L’affaire a été appelée à l’audience du 15 mai 2025 à laquelle elle a été plaidée.
A l’audience, Mme [H] [Y] épouse [G], représentée par son conjoint M. [P] [G], maintient l’intégralité de ses demandes.
A l’appui de ses prétentions, elle fait valoir que M. [M] a planté une haie en limite de propriété sans respecter la distance de 0.50 m et la hauteur. Au fil des années, la haie s’est épaissie et a empiété sur sa parcelle. Il demande que des plaques de béton soit placer en limite de propriété pour éviter que les haies ne repoussent.
M. [K] [M], représenté par son conseil, Me Prevost, avocate au barreau de Boulogne-sur-mer, sollicite du tribunal de proximité de :
débouter la demanderesse de l’intégralité de ses demandes,condamner la demanderesse, sous astreinte de 100 euros par jour de retard, à remettre en état et de son côté, le terrain exhaussé afin de cesser que ses terres se déversent sur sa propriété,dire que le tribunal se réservera la liquidation de l’astreinte,condamner Mme [G] à lui verser la somme de 500 euros pour procédure abusive,condamner Mme [G] à lui verser la somme de 1 500 euros au titre de l’article 700 du code de procédure civile,condamner Mme [G] aux entiers dépens en ce compris le coût du constat de Mme [V] du 11 avril 2025,dit n’y avoir lieu à écarter l’exécution provisoire.

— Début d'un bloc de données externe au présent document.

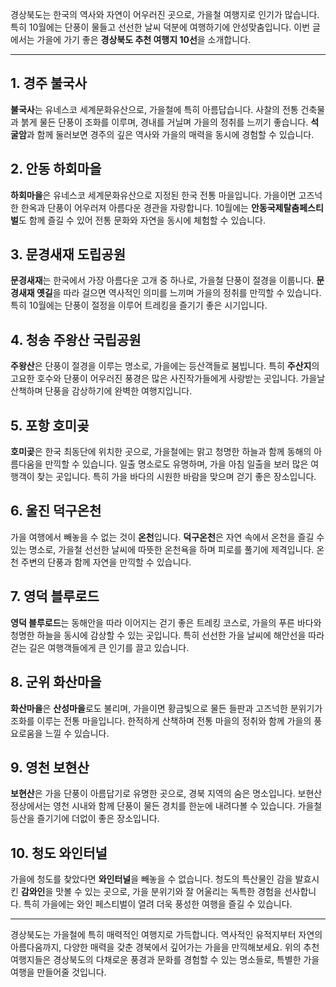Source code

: 

경상북도는 한국의 역사와 자연이 어우러진 곳으로, 가을철 여행지로 인기가 많습니다. 특히 10월에는 단풍이 물들고 선선한 날씨 덕분에 여행하기에 안성맞춤입니다. 이번 글에서는 가을에 가기 좋은 **경상북도 추천 여행지 10선**을 소개합니다.

---

## 1. 경주 불국사
**불국사**는 유네스코 세계문화유산으로, 가을철에 특히 아름답습니다. 사찰의 전통 건축물과 붉게 물든 단풍이 조화를 이루며, 경내를 거닐며 가을의 정취를 느끼기 좋습니다. **석굴암**과 함께 둘러보면 경주의 깊은 역사와 가을의 매력을 동시에 경험할 수 있습니다.

## 2. 안동 하회마을
**하회마을**은 유네스코 세계문화유산으로 지정된 한국 전통 마을입니다. 가을이면 고즈넉한 한옥과 단풍이 어우러져 아름다운 경관을 자랑합니다. 10월에는 **안동국제탈춤페스티벌**도 함께 즐길 수 있어 전통 문화와 자연을 동시에 체험할 수 있습니다.

## 3. 문경새재 도립공원
**문경새재**는 한국에서 가장 아름다운 고개 중 하나로, 가을철 단풍이 절경을 이룹니다. **문경새재 옛길**을 따라 걸으면 역사적인 의미를 느끼며 가을의 정취를 만끽할 수 있습니다. 특히 10월에는 단풍이 절정을 이루어 트레킹을 즐기기 좋은 시기입니다.

## 4. 청송 주왕산 국립공원
**주왕산**은 단풍이 절경을 이루는 명소로, 가을에는 등산객들로 붐빕니다. 특히 **주산지**의 고요한 호수와 단풍이 어우러진 풍경은 많은 사진작가들에게 사랑받는 곳입니다. 가을날 산책하며 단풍을 감상하기에 완벽한 여행지입니다.

## 5. 포항 호미곶
**호미곶**은 한국 최동단에 위치한 곳으로, 가을철에는 맑고 청명한 하늘과 함께 동해의 아름다움을 만끽할 수 있습니다. 일출 명소로도 유명하며, 가을 아침 일출을 보러 많은 여행객이 찾는 곳입니다. 특히 가을 바다의 시원한 바람을 맞으며 걷기 좋은 장소입니다.

## 6. 울진 덕구온천
가을 여행에서 빼놓을 수 없는 것이 **온천**입니다. **덕구온천**은 자연 속에서 온천을 즐길 수 있는 명소로, 가을철 선선한 날씨에 따뜻한 온천욕을 하며 피로를 풀기에 제격입니다. 온천 주변의 단풍과 함께 자연을 만끽할 수 있습니다.

## 7. 영덕 블루로드
**영덕 블루로드**는 동해안을 따라 이어지는 걷기 좋은 트레킹 코스로, 가을의 푸른 바다와 청명한 하늘을 동시에 감상할 수 있는 곳입니다. 특히 선선한 가을 날씨에 해안선을 따라 걷는 길은 여행객들에게 큰 인기를 끌고 있습니다.

## 8. 군위 화산마을
**화산마을**은 **산성마을**로도 불리며, 가을이면 황금빛으로 물든 들판과 고즈넉한 분위기가 조화를 이루는 전통 마을입니다. 한적하게 산책하며 전통 마을의 정취와 함께 가을의 풍요로움을 느낄 수 있습니다.

## 9. 영천 보현산
**보현산**은 가을 단풍이 아름답기로 유명한 곳으로, 경북 지역의 숨은 명소입니다. 보현산 정상에서는 영천 시내와 함께 단풍이 물든 경치를 한눈에 내려다볼 수 있습니다. 가을철 등산을 즐기기에 더없이 좋은 장소입니다.

## 10. 청도 와인터널
가을에 청도를 찾았다면 **와인터널**을 빼놓을 수 없습니다. 청도의 특산물인 감을 발효시킨 **감와인**을 맛볼 수 있는 곳으로, 가을 분위기와 잘 어울리는 독특한 경험을 선사합니다. 특히 가을에는 와인 페스티벌이 열려 더욱 풍성한 여행을 즐길 수 있습니다.

---

경상북도는 가을철에 특히 매력적인 여행지로 가득합니다. 역사적인 유적지부터 자연의 아름다움까지, 다양한 매력을 갖춘 경북에서 깊어가는 가을을 만끽해보세요. 위의 추천 여행지들은 경상북도의 다채로운 풍경과 문화를 경험할 수 있는 명소들로, 특별한 가을 여행을 만들어줄 것입니다.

A l’appui de ses prétentions, il fait valoir qu’il a procédé à la taille complète de la haie comme le demandait sa voisine mais que pourtant celle-ci demande aujourd’hui la suppression des troncs. Il ajoute que ces « restes » de haies sont sur sa propriété et non sur une quelconque mitoyenneté. En l’absence de préjudice caractérisé, il en déduit que la demanderesse a initié cette procédure dans une intention de nuire.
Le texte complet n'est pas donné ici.